This is a really quick post to share the resolution for an issue I encountered today with VCF 4.3.
I was deploying the management domain using Cloud Builder to deploy a new VCF 4.3 instance for a customer. Everything was going ok for the bring up of the management domain when it failed on the deployment of the SDDC Manager appliance after multiple attempts. In vCenter you could see the virtual appliance is deployed, reconfigured, and powered on, and then almost immediately after it has completed the boot process the VM was deleted. This process was repeated a few times before the task finally come up as failed in Cloud Builder with a message that the SDDC Manager VM was not ready.

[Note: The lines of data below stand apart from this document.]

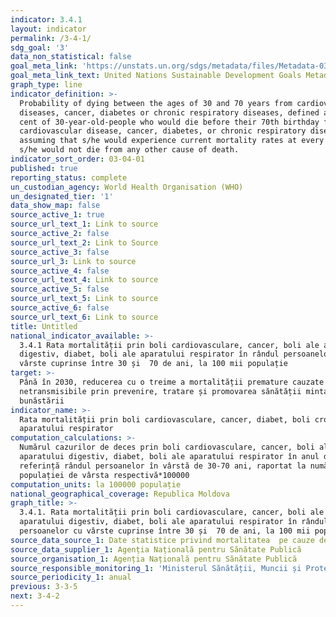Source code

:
 ```yaml
---
indicator: 3.4.1
layout: indicator
permalink: /3-4-1/
sdg_goal: '3'
data_non_statistical: false
goal_meta_link: 'https://unstats.un.org/sdgs/metadata/files/Metadata-03-04-01.pdf'
goal_meta_link_text: United Nations Sustainable Development Goals Metadata (PDF 72.6 KB)
graph_type: line
indicator_definition: >-
  Probability of dying between the ages of 30 and 70 years from cardiovascular
  diseases, cancer, diabetes or chronic respiratory diseases, defined as the per
  cent of 30-year-old-people who would die before their 70th birthday from
  cardiovascular disease, cancer, diabetes, or chronic respiratory disease,
  assuming that s/he would experience current mortality rates at every age and
  s/he would not die from any other cause of death.
indicator_sort_order: 03-04-01
published: true
reporting_status: complete
un_custodian_agency: World Health Organisation (WHO)
un_designated_tier: '1'
data_show_map: false
source_active_1: true
source_url_text_1: Link to source
source_active_2: false
source_url_text_2: Link to Source
source_active_3: false
source_url_3: Link to source
source_active_4: false
source_url_text_4: Link to source
source_active_5: false
source_url_text_5: Link to source
source_active_6: false
source_url_text_6: Link to source
title: Untitled
national_indicator_available: >-
  3.4.1 Rata mortalității prin boli cardiovasculare, cancer, boli ale aparatului
  digestiv, diabet, boli ale aparatului respirator în rândul persoanelor cu
  vârste cuprinse între 30 și  70 de ani, la 100 mii populație
target: >-
  Până în 2030, reducerea cu o treime a mortalității premature cauzate de boli
  netransmisibile prin prevenire, tratare și promovarea sănătății mintale și a
  bunăstării
indicator_name: >-
  Rata mortalității prin boli cardiovasculare, cancer, diabet, boli cronice ale
  aparatului respirator
computation_calculations: >-
  Numărul cazurilor de deces prin boli cardiovasculare, cancer, boli ale
  aparatului digestiv, diabet, boli ale aparatului respirator în anul de
  referință rândul persoanelor în vârstă de 30-70 ani, raportat la numărul
  populației de vârsta respectivă*100000
computation_units: la 100000 populație
national_geographical_coverage: Republica Moldova
graph_title: >-
  3.4.1. Rata mortalității prin boli cardiovasculare, cancer, boli ale
  aparatului digestiv, diabet, boli ale aparatului respirator în rândul
  persoanelor cu vârste cuprinse între 30 și  70 de ani, la 100 mii populație
source_data_source_1: Date statistice privind mortalitatea  pe cauze de deces - ANSP
source_data_supplier_1: Agenția Națională pentru Sănătate Publică
source_organisation_1: Agenția Națională pentru Sănătate Publică
source_responsible_monitoring_1: 'Ministerul Sănătății, Muncii și Protecției Sociale'
source_periodicity_1: anual
previous: 3-3-5
next: 3-4-2
---
```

Looking at the vcf-bringup-debug.log file on Cloud Builder I found an error “unable to create jsch cli session auth fail” and “unable to connect to ssh server@<sddc manager vm name>.
The errors seemed to suggest it did not like the credentials provided for the SDDC Manager VM. Since the VM is destroyed when the error occurs it was a race to try and ssh as the vcf account and log in. After managed to complete the test in time I discovered it did not allow me to log in.
After searching internally within VMware support and knowledge systems and via Google without success I did a search of our internal slack channels and found two other people reporting the same problem. Luckily for me there was a fix, and the root cause is that the simple password we had chosen was being marked as a dictionary word on the appliance OS and therefore wasn’t complex enough. Unfortunately, this is not picked up during the deployment parameters spreadsheet excel validation checks or once it is uploaded to cloud builder and the validation tasks performed.
There is a bug ticket logged for this to be resolved in an upcoming release so that the validation will alert you to any issues with the password.
The solution is to use a more complex password, and then restart the failed operation via an API call. If you are in any doubt about performing these steps contact VMware support for assistance.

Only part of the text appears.